Un calendrier trop optimiste
La société avait prévu de débuter ses forages dès cet automne, mais l'acheminement en juillet de matériel de forage sans autorisation a déclenché un rappel à l'ordre. Les autorités locales ont adressé un « avertissement ferme » à Greenland Energy. Mute B. Egede, ancien Premier ministre devenu ministre des Affaires étrangères et des Ressources naturelles, a estimé publiquement qu'un forage cet automne n'était « pas réaliste ».
Le projet se heurte à des contraintes environnementales importantes. La zone de Jameson Land est une zone humide protégée, fréquentée par des oiseaux rares et des bovins musqués dont dépendent des chasseurs locaux. Le Groenland a cessé d'accorder de nouvelles licences pétrolières et gazières en 2021, invoquant la crise climatique. Le projet actuel bénéficie toutefois d'un héritage administratif : le partenaire britannique 80 Mile détient des licences accordées avant ce changement de politique, et Greenland Energy s'est associé à sa filiale White Flame Energy pour explorer la zone.
Des ambitions chiffrées
Les responsables de Greenland Energy assurent que Jameson Land pourrait abriter jusqu'à 1 000 milliards de dollars de pétrole brut. La société, créée récemment, prévoit jusqu'à 60 millions de dollars d'investissements pour vérifier l'hypothèse. Elle avait même envisagé l'arrivée de quelque 300 conteneurs de matériel avant un premier forage à l'automne. Le projet a depuis été réduit : un puits plutôt que deux, avec l'espoir affiché de faciliter l'obtention des autorisations.
Le report a eu un impact immédiat sur le cours de l'action : le titre Greenland Energy a chuté de plus d'un tiers après l'annonce. Les investisseurs qui espéraient un « Trump pump », une marque d'intérêt présidentielle susceptible d'envoler la valeur du projet, ont été déçus.

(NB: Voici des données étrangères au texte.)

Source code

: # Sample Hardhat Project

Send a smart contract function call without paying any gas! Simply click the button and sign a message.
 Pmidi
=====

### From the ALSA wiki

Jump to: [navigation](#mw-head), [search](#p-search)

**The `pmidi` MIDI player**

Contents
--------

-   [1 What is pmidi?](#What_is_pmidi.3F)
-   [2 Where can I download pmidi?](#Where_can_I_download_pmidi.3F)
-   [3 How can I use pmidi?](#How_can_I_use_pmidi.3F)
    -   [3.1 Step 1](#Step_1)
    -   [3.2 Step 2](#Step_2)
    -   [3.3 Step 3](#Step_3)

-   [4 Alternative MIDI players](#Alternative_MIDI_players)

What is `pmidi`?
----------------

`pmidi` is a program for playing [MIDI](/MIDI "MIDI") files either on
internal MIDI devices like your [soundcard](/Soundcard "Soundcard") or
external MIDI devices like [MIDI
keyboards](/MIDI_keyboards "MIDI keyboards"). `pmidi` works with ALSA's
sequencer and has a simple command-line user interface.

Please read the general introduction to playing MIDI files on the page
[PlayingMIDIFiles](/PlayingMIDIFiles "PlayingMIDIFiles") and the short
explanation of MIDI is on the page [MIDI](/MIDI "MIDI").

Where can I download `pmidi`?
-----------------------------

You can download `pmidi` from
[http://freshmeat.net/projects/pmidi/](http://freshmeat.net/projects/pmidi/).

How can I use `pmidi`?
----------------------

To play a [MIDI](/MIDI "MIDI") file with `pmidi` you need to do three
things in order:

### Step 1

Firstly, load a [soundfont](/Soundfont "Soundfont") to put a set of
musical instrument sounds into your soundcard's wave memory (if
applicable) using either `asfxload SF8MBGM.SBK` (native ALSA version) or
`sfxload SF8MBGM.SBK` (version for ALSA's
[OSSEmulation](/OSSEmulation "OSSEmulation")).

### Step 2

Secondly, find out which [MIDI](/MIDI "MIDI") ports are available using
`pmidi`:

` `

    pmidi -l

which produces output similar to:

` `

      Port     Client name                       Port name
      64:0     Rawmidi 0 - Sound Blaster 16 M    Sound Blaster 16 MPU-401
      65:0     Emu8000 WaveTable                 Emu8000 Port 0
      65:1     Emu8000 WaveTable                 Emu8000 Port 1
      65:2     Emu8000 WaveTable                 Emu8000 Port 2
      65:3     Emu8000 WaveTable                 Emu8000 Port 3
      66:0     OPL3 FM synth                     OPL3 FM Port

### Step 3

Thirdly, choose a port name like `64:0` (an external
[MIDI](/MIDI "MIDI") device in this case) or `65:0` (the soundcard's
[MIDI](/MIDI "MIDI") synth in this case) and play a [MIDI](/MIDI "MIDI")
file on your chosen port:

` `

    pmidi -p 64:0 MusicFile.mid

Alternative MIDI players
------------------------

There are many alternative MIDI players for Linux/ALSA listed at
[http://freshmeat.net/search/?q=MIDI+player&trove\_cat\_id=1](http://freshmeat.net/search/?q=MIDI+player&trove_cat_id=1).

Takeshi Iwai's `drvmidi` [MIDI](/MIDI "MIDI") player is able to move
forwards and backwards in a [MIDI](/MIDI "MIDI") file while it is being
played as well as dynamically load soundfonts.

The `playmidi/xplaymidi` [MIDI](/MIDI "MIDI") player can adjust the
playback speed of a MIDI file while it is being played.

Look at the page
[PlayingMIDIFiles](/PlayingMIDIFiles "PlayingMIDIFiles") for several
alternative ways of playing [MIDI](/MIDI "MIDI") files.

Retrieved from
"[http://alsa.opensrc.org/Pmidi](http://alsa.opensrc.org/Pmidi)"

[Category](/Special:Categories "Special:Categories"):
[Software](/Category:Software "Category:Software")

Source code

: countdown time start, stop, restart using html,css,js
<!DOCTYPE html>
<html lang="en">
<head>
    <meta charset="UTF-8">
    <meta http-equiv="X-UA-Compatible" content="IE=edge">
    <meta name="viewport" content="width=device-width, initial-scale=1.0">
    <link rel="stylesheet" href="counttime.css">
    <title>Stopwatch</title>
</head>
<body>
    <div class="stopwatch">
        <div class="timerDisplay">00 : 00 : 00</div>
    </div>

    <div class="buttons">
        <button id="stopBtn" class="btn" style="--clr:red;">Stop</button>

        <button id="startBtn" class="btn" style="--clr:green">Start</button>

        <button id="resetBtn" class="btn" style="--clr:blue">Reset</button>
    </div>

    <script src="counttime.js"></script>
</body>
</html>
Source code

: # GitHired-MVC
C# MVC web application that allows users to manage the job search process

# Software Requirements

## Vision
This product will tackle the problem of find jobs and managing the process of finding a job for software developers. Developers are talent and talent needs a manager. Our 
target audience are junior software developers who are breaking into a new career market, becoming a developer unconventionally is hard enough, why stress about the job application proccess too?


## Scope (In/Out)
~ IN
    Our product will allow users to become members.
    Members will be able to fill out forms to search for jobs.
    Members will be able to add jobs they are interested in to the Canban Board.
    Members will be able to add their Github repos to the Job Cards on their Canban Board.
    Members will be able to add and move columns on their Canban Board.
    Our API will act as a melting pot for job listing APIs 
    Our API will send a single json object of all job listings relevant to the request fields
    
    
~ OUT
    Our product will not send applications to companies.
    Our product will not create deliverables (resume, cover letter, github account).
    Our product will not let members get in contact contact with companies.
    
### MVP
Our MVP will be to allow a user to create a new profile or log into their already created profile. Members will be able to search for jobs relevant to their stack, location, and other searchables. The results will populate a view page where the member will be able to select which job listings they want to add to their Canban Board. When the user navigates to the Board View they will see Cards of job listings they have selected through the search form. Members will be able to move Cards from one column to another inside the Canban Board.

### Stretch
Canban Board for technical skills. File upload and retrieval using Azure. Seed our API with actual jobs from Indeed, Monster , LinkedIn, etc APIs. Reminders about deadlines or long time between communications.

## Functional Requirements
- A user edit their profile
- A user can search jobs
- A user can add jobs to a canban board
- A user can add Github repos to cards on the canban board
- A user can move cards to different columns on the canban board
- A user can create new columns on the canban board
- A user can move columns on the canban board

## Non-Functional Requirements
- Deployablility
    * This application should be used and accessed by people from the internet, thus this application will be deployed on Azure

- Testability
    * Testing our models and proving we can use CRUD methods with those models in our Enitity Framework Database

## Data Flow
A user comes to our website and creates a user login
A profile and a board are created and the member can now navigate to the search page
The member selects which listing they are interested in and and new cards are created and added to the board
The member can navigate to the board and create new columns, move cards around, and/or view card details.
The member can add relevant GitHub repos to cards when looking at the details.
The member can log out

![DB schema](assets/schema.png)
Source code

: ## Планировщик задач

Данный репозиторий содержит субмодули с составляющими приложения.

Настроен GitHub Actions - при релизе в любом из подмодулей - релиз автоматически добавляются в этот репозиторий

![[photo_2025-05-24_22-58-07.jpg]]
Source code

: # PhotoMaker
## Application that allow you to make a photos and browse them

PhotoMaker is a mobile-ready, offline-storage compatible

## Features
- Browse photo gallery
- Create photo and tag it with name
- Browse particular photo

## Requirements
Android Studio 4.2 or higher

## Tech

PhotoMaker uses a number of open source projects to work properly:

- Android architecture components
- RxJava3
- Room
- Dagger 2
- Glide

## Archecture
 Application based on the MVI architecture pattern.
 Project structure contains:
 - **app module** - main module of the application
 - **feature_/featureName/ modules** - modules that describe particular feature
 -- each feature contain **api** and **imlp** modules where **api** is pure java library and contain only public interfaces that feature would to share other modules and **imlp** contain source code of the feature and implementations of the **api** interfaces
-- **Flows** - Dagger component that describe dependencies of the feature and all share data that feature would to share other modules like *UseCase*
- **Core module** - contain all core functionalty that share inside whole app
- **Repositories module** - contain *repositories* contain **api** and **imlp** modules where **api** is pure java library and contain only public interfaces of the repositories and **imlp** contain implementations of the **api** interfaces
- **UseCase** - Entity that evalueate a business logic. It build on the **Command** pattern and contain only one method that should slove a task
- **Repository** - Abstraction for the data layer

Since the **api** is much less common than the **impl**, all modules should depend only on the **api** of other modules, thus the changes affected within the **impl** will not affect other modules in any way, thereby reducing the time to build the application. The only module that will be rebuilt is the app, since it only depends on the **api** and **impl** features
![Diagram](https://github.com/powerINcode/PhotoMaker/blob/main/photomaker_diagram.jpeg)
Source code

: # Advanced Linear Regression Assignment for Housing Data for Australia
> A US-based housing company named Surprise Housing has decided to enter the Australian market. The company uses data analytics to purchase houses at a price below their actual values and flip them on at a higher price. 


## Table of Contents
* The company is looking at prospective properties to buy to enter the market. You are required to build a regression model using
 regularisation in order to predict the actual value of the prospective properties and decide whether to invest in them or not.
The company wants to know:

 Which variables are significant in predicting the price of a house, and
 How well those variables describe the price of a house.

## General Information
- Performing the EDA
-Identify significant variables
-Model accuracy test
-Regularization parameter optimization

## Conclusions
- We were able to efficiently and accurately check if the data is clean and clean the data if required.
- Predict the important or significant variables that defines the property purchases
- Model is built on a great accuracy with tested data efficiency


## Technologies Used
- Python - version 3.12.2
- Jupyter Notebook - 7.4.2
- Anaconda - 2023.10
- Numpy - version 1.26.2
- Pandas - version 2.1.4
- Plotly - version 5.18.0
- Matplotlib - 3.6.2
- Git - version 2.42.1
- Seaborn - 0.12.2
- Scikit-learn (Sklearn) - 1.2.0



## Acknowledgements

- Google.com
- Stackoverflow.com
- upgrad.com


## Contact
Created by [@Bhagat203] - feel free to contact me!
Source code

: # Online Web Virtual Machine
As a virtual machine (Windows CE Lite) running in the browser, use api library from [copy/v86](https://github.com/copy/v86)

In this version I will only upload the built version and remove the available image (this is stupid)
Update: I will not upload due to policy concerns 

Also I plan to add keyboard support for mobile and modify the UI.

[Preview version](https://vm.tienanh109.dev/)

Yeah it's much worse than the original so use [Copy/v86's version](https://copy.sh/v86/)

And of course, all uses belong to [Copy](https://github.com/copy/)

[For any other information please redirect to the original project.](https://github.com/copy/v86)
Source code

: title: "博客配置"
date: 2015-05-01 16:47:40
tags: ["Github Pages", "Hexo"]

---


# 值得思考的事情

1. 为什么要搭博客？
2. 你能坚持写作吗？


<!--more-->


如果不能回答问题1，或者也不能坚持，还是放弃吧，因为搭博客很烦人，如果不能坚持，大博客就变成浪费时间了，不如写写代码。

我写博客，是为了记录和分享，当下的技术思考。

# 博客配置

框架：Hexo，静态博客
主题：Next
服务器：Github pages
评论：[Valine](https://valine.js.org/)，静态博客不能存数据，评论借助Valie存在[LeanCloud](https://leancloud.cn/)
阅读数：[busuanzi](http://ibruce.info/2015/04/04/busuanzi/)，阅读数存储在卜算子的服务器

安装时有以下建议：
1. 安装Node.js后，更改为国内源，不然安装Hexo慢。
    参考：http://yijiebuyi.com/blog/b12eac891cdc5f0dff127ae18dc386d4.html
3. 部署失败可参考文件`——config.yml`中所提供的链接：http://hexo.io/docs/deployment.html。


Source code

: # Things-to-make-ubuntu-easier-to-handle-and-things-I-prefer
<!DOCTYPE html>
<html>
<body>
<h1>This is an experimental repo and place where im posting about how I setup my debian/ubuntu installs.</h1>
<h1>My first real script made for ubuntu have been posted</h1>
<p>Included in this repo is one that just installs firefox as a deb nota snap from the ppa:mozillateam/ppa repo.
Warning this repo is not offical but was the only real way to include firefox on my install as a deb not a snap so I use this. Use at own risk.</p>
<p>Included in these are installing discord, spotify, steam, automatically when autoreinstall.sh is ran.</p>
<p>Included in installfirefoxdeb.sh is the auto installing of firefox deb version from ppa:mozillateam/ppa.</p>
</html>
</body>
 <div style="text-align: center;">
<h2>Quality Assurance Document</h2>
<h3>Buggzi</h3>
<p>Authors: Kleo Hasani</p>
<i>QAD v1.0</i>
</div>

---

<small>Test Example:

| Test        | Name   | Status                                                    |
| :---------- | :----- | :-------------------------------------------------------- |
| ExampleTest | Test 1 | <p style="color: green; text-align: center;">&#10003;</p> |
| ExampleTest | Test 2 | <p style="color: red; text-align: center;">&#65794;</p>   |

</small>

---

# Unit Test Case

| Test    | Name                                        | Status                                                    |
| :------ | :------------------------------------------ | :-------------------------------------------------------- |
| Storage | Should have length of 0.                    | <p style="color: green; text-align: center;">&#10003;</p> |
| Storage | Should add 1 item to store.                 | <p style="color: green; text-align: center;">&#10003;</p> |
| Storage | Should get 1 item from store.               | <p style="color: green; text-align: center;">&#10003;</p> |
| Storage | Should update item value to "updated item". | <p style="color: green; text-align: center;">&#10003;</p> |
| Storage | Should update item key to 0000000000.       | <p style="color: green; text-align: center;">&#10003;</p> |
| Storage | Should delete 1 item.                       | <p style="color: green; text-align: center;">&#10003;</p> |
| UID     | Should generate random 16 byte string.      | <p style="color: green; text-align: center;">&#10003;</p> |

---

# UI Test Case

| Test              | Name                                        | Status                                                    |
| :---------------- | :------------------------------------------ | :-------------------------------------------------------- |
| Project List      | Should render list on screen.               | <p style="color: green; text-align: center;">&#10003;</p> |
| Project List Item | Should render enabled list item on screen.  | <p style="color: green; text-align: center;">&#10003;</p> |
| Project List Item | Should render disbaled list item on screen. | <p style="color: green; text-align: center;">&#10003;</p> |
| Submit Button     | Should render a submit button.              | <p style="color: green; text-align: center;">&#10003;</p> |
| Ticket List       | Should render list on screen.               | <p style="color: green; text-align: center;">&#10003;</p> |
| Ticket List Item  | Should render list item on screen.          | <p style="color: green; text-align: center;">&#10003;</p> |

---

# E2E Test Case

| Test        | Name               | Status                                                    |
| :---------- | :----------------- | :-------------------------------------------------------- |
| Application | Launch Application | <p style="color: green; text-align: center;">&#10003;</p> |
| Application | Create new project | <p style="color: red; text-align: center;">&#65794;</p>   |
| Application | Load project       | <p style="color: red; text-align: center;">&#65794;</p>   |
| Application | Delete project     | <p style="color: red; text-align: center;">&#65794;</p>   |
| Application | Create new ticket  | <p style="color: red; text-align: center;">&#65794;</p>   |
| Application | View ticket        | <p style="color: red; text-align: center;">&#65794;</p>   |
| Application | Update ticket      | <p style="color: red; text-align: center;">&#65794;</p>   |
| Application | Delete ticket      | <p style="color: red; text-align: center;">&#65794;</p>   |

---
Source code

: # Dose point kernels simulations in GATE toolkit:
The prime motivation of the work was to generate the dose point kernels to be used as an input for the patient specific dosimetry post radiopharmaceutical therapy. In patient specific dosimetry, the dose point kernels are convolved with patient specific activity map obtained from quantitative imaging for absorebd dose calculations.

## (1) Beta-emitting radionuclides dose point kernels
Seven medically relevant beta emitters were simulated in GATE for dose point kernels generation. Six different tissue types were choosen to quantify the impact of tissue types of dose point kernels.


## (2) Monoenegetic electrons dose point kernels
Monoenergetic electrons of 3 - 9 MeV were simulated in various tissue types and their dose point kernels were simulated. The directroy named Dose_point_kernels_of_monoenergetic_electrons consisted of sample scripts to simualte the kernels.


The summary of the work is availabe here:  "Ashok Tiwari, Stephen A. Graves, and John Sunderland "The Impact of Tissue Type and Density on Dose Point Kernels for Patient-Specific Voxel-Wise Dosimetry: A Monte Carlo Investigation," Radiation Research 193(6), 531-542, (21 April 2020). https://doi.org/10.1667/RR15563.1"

La politique américaine en toile de fond
Le contexte politique n'est pas neutre. Donald Trump a plusieurs fois affirmé vouloir placer le territoire autonome danois sous contrôle des États-Unis. Son envoyé spécial pour l'île, Jeff Landry, gouverneur républicain de Louisiane, assume pour objectif de « faire du Groenland une partie des États-Unis ». En mai, il annonçait que les barils groenlandais pourraient entrer en production « d'ici dix mois environ ».
Greenland Energy assure que son projet ne présente aucun rapport avec les ambitions territoriales américaines. Formellement, rien dans les documents disponibles ne permet de confondre les deux. La société possède néanmoins un carnet d'adresses qui rend la précision utile : Phil McGraw, l'animateur américain connu sous le nom de « Dr Phil », a conclu un accord pour documenter l'aventure de ces « prospecteurs modernes » dans une série destinée à la télévision et aux réseaux sociaux. Il a également siégé à la commission présidentielle sur la liberté religieuse et apparaissait récemment dans le Bureau ovale aux côtés de Donald Trump.
La population locale, elle, a déjà tranché : en juillet, près d'un tiers des 325 habitants de la ville ont manifesté contre le projet. Quelques jours plus tard, Donald Trump publiait sur Truth Social un photomontage de son visage au-dessus d'un village groenlandais, avec un très sobre « Hello, Greenland ! ».
La société promet désormais de revoir sa copie et de renouer avec les autorités. Le pétrole peut attendre 2027 ; la question, elle, reste immédiate : au Groenland, Washington peut vouloir, les entreprises peuvent forer sur le papier, mais Jameson Land garde encore le stylo qui signe les autorisations.